## TASK OBJECTIVE
Please repeat the lines below exactly. Begin with the line containing "Student of double" and go on through the line containing "Depth-first search maze".

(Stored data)
──────────────────────────────

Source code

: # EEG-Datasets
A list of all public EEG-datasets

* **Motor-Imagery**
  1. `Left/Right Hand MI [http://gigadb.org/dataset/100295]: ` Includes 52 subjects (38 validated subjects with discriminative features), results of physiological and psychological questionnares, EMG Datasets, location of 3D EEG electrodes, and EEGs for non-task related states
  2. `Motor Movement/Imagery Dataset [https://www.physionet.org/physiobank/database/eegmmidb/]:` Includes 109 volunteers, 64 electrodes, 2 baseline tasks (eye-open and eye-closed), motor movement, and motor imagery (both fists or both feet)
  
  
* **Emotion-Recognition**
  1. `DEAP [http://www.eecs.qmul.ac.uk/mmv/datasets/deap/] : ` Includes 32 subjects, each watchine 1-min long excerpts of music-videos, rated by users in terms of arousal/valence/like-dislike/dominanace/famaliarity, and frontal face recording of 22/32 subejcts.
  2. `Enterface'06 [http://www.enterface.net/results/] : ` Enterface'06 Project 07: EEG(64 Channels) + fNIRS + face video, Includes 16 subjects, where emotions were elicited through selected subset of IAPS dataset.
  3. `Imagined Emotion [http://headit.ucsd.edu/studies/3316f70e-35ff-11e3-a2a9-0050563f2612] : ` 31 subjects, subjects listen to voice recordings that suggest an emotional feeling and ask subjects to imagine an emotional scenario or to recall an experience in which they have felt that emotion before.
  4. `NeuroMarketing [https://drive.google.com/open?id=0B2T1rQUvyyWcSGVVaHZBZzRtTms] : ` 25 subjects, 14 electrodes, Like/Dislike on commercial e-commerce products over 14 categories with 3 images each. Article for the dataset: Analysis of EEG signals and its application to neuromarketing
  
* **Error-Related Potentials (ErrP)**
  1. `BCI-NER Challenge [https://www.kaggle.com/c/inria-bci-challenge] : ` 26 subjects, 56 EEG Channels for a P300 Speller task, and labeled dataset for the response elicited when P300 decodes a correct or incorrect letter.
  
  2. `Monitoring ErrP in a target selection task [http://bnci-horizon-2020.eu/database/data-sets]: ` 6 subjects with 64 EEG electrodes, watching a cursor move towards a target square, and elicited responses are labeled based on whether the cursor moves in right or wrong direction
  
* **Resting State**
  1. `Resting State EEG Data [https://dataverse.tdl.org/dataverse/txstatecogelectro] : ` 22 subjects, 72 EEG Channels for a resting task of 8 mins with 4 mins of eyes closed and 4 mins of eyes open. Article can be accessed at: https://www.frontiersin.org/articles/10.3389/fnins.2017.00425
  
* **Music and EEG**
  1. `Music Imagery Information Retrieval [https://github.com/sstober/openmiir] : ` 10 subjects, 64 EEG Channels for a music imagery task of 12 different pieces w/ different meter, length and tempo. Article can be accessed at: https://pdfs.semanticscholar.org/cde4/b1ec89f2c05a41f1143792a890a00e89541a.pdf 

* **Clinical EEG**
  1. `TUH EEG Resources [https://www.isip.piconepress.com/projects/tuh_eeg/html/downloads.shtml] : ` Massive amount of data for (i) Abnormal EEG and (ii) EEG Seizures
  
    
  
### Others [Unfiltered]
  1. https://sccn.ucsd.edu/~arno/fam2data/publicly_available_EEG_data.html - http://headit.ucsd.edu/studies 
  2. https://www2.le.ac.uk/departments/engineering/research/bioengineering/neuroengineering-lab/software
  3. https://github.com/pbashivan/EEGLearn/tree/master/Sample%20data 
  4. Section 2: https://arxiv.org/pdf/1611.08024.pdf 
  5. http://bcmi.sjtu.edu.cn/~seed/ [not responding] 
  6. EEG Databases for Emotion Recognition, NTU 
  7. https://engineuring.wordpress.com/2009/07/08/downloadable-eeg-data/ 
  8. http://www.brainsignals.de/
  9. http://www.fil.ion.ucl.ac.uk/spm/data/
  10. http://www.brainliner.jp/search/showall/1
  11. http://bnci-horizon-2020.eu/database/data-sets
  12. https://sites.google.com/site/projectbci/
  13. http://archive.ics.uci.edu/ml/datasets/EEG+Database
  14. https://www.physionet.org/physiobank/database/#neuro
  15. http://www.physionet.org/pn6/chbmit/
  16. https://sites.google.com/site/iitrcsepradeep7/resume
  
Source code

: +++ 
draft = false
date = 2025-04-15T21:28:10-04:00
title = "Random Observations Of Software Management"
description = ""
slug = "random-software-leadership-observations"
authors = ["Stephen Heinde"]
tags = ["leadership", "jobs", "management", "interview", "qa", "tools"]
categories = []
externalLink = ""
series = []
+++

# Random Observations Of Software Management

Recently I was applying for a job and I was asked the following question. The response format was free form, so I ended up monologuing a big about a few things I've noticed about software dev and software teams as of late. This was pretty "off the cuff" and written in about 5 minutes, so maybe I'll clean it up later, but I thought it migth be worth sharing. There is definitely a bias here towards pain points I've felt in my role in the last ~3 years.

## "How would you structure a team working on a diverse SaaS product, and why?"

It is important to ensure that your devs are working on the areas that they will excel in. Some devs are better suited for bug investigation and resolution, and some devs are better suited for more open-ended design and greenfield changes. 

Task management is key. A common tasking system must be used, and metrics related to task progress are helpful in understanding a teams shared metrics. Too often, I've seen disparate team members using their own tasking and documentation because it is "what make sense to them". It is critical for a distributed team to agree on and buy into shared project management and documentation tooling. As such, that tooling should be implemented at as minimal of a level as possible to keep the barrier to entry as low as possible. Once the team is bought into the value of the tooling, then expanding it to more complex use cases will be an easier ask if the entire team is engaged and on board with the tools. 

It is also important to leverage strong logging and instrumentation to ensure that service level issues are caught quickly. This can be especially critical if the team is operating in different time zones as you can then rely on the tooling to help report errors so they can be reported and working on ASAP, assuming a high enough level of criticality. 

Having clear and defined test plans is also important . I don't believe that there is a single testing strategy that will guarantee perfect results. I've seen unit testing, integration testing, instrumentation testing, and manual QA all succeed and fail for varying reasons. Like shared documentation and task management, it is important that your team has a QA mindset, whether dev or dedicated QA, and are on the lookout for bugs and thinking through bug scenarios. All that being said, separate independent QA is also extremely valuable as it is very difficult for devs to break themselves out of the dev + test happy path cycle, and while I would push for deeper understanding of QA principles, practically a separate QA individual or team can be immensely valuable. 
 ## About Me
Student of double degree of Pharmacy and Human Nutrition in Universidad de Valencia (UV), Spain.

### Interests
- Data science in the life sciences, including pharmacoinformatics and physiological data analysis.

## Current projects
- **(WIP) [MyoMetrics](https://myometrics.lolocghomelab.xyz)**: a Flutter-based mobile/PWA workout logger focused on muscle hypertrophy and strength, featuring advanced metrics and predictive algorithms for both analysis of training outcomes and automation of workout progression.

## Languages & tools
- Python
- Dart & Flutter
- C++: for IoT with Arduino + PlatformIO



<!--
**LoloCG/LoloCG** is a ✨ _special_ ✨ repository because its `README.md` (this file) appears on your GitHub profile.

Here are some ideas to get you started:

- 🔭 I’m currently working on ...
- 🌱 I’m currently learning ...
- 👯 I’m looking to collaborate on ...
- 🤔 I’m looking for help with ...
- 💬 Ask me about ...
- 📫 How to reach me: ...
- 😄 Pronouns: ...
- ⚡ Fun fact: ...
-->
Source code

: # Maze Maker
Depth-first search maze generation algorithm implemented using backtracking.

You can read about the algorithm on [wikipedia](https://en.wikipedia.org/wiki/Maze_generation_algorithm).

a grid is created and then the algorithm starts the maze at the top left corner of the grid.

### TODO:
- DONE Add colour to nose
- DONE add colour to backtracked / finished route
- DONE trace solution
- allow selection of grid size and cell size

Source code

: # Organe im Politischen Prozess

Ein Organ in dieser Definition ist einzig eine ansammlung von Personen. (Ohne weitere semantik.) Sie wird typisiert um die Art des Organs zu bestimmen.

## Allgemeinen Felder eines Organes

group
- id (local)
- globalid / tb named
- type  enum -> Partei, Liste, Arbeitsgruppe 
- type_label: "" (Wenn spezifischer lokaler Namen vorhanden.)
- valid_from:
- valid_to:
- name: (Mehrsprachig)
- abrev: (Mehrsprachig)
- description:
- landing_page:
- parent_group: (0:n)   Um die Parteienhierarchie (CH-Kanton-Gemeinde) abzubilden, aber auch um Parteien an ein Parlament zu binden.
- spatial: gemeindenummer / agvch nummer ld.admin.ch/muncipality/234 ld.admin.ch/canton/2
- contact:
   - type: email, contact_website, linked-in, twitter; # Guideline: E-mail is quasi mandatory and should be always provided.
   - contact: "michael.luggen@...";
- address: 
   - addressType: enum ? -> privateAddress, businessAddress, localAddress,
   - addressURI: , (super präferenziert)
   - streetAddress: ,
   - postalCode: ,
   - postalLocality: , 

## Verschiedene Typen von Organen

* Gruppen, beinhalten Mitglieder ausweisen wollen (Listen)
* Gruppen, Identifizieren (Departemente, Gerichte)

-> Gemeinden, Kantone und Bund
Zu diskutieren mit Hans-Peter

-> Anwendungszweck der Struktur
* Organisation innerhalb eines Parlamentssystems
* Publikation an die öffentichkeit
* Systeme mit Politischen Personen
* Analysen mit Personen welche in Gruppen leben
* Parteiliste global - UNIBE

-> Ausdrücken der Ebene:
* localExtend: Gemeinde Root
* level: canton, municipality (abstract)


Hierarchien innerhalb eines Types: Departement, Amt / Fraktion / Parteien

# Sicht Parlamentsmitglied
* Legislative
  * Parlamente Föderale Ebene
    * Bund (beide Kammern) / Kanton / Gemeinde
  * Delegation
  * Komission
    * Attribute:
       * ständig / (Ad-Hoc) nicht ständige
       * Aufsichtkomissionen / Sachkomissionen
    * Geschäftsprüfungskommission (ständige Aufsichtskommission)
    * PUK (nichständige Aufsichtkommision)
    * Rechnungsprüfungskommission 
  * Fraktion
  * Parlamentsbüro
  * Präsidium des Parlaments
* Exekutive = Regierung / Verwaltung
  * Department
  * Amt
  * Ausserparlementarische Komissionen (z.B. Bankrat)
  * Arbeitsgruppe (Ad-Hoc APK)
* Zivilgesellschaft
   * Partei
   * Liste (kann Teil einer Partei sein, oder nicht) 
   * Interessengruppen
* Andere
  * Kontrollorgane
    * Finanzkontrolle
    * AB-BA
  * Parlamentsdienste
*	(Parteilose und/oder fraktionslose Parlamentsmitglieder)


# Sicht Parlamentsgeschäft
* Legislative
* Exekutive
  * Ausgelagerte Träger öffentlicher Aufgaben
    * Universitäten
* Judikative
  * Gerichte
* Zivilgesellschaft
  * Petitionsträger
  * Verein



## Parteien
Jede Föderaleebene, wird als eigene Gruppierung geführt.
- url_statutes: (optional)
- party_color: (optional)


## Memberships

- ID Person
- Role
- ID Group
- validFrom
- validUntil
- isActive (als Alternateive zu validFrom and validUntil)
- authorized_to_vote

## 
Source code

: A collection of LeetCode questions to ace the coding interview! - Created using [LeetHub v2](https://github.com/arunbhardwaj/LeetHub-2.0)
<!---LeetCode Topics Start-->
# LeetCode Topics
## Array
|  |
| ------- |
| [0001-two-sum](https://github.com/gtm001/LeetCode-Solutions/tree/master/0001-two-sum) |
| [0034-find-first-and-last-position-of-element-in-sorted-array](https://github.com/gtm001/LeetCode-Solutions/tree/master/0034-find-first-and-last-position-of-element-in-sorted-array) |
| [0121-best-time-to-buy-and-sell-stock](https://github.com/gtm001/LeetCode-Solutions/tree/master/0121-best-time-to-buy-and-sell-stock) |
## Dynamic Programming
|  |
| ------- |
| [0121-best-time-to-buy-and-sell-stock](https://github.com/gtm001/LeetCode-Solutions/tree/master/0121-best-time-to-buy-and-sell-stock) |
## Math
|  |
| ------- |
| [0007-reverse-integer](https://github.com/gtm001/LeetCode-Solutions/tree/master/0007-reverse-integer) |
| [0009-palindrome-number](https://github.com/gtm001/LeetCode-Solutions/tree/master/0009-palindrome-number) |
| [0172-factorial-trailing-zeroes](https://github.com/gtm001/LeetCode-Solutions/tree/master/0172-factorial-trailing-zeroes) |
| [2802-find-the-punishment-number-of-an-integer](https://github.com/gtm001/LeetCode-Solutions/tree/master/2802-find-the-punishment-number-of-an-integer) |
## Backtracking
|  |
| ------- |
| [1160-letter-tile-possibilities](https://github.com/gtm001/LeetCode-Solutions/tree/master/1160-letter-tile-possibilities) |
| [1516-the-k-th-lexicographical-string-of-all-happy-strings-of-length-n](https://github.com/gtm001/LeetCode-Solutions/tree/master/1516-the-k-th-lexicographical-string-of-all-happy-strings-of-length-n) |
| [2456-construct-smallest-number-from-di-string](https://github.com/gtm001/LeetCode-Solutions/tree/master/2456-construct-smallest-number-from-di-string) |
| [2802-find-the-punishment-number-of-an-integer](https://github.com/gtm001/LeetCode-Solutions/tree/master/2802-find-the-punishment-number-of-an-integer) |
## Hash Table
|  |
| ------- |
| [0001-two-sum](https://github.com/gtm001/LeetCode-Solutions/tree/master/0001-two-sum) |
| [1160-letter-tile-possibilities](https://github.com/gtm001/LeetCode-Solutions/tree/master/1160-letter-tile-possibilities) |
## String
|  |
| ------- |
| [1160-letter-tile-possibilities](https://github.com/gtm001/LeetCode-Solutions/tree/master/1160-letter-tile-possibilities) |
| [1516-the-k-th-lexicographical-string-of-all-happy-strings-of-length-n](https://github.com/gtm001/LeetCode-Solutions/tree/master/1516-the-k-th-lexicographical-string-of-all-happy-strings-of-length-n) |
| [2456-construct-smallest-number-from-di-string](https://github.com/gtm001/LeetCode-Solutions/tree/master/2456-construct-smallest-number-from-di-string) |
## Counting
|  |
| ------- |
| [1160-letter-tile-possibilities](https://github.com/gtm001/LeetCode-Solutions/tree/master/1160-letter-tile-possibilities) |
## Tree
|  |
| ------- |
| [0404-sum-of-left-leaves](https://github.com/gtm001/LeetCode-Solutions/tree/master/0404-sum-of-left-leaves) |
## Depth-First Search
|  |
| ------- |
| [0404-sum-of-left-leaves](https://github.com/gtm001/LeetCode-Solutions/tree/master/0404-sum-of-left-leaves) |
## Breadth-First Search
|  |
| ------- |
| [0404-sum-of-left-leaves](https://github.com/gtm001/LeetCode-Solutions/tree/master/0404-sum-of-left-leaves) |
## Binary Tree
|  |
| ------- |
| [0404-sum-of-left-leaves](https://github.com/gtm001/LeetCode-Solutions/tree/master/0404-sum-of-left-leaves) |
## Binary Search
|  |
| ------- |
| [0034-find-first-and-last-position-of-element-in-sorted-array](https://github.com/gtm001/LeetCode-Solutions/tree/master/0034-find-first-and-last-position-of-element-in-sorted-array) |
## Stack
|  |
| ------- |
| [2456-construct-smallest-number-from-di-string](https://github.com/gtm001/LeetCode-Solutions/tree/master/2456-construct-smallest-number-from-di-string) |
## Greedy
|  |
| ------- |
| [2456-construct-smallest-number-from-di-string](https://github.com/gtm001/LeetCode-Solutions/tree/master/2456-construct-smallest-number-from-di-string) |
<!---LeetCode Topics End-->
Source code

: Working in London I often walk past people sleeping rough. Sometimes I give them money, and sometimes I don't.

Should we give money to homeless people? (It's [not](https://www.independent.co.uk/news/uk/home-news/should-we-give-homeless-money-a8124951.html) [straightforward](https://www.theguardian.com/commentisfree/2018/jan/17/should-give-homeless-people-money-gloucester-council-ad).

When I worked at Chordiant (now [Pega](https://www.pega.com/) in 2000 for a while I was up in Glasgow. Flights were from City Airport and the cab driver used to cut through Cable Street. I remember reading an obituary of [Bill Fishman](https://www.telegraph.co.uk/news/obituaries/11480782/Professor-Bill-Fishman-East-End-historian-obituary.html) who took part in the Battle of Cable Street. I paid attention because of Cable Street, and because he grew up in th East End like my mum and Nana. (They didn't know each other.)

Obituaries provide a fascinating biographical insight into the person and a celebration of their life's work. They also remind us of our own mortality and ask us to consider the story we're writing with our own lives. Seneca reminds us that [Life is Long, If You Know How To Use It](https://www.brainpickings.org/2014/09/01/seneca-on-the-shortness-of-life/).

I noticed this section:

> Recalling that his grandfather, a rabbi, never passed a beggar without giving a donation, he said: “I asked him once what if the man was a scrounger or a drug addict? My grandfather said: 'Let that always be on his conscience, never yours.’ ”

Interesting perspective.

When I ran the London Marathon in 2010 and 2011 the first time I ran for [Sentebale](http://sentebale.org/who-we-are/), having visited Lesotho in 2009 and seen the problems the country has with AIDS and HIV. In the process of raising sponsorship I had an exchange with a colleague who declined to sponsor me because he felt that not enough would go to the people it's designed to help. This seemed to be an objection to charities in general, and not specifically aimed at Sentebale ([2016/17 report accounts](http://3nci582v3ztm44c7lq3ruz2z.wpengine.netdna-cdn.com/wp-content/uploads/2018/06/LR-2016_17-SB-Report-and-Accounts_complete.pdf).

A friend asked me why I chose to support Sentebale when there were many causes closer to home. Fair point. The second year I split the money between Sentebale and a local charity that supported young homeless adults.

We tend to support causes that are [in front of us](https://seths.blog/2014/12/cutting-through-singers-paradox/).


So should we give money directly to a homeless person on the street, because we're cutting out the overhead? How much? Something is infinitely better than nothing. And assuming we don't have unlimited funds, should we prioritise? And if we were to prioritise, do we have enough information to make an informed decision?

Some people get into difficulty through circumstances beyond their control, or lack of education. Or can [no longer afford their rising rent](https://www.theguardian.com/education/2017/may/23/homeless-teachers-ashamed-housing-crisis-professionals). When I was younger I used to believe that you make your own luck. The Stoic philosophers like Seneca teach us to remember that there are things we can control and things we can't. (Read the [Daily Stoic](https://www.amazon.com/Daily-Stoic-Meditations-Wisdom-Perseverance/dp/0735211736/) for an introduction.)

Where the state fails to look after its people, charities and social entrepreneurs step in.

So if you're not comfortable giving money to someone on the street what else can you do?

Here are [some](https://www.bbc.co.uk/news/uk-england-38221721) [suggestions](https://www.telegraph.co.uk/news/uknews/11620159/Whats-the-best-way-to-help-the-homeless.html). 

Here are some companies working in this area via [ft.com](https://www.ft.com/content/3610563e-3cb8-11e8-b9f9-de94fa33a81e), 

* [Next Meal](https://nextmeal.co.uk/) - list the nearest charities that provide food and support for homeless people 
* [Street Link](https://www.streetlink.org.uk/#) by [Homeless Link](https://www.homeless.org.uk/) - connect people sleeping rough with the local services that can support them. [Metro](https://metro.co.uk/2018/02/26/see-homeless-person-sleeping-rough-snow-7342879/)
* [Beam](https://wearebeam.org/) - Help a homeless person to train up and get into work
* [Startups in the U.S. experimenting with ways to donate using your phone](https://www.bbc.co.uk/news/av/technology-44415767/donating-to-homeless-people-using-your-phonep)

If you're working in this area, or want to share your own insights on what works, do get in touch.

──────────────────────────────

## RESULT FOR THIS TASK
Student of double degree of Pharmacy and Human Nutrition in Universidad de Valencia (UV), Spain.

### Interests
- Data science in the life sciences, including pharmacoinformatics and physiological data analysis.

## Current projects
- **(WIP) [MyoMetrics](https://myometrics.lolocghomelab.xyz)**: a Flutter-based mobile/PWA workout logger focused on muscle hypertrophy and strength, featuring advanced metrics and predictive algorithms for both analysis of training outcomes and automation of workout progression.

## Languages & tools
- Python
- Dart & Flutter
- C++: for IoT with Arduino + PlatformIO



<!--
**LoloCG/LoloCG** is a ✨ _special_ ✨ repository because its `README.md` (this file) appears on your GitHub profile.

Here are some ideas to get you started:

- 🔭 I’m currently working on ...
- 🌱 I’m currently learning ...
- 👯 I’m looking to collaborate on ...
- 🤔 I’m looking for help with ...
- 💬 Ask me about ...
- 📫 How to reach me: ...
- 😄 Pronouns: ...
- ⚡ Fun fact: ...
-->
Source code

: # Maze Maker
Depth-first search maze generation algorithm implemented using backtracking.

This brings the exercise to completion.